(Stored data)
*** Begin section ***
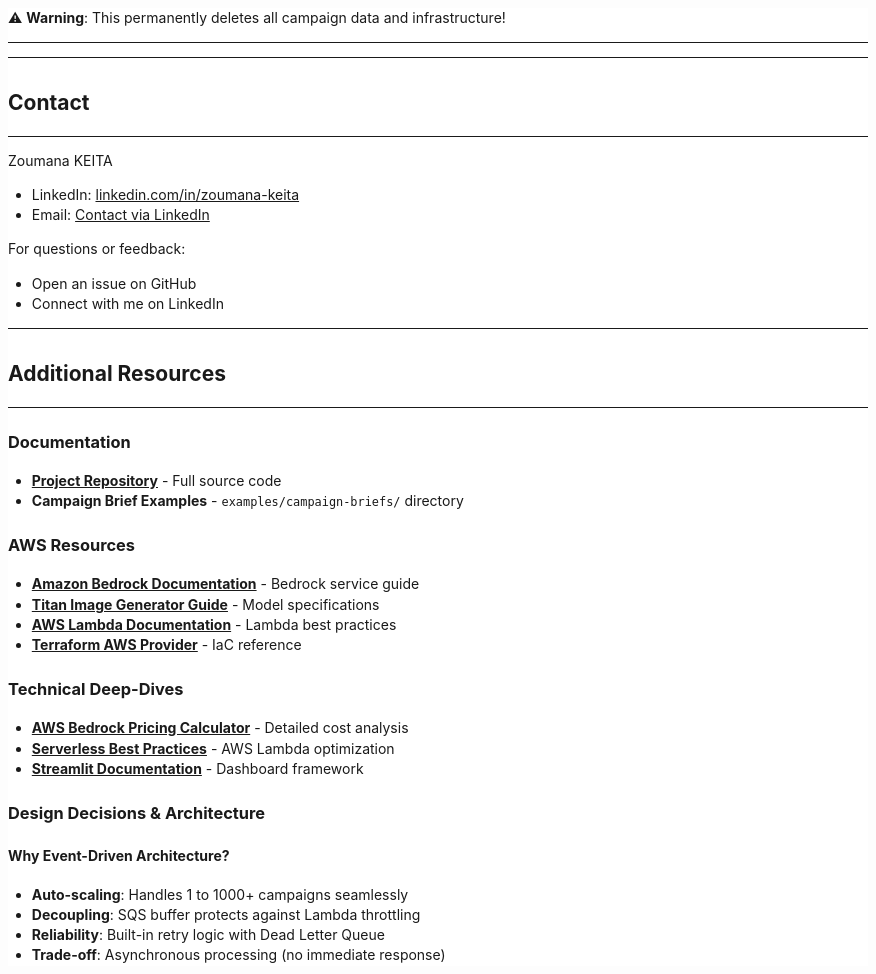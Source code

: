 ⚠️ **Warning**: This permanently deletes all campaign data and infrastructure!

---

---

## Contact
-------------------------------------------------------------------------------

Zoumana KEITA
- LinkedIn: [linkedin.com/in/zoumana-keita](https://www.linkedin.com/in/zoumana-keita/)
- Email: [Contact via LinkedIn](https://www.linkedin.com/in/zoumana-keita/)

For questions or feedback:
- Open an issue on GitHub
- Connect with me on LinkedIn

---

## Additional Resources
-------------------------------------------------------------------------------

### Documentation

- **[Project Repository](https://github.com/keitazoumana/creative-automation-service)** - Full source code
- **Campaign Brief Examples** - `examples/campaign-briefs/` directory

### AWS Resources

- **[Amazon Bedrock Documentation](https://docs.aws.amazon.com/bedrock/)** - Bedrock service guide
- **[Titan Image Generator Guide](https://docs.aws.amazon.com/bedrock/latest/userguide/titan-image-models.html)** - Model specifications
- **[AWS Lambda Documentation](https://docs.aws.amazon.com/lambda/)** - Lambda best practices
- **[Terraform AWS Provider](https://registry.terraform.io/providers/hashicorp/aws/latest/docs)** - IaC reference

### Technical Deep-Dives

- **[AWS Bedrock Pricing Calculator](https://umbrellacost.com/blog/aws-bedrock-pricing/)** - Detailed cost analysis
- **[Serverless Best Practices](https://docs.aws.amazon.com/lambda/latest/dg/best-practices.html)** - AWS Lambda optimization
- **[Streamlit Documentation](https://docs.streamlit.io/)** - Dashboard framework

### Design Decisions & Architecture

#### Why Event-Driven Architecture?
- **Auto-scaling**: Handles 1 to 1000+ campaigns seamlessly
- **Decoupling**: SQS buffer protects against Lambda throttling
- **Reliability**: Built-in retry logic with Dead Letter Queue
- **Trade-off**: Asynchronous processing (no immediate response)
*** End section ***
REQUIREMENT = Return, in full, every line of these entries that holds "service".

SOLUTION BELOW =
- **[Project Repository](https://github.com/keitazoumana/creative-automation-service)** - Full source code
- **[Amazon Bedrock Documentation](https://docs.aws.amazon.com/bedrock/)** - Bedrock service guide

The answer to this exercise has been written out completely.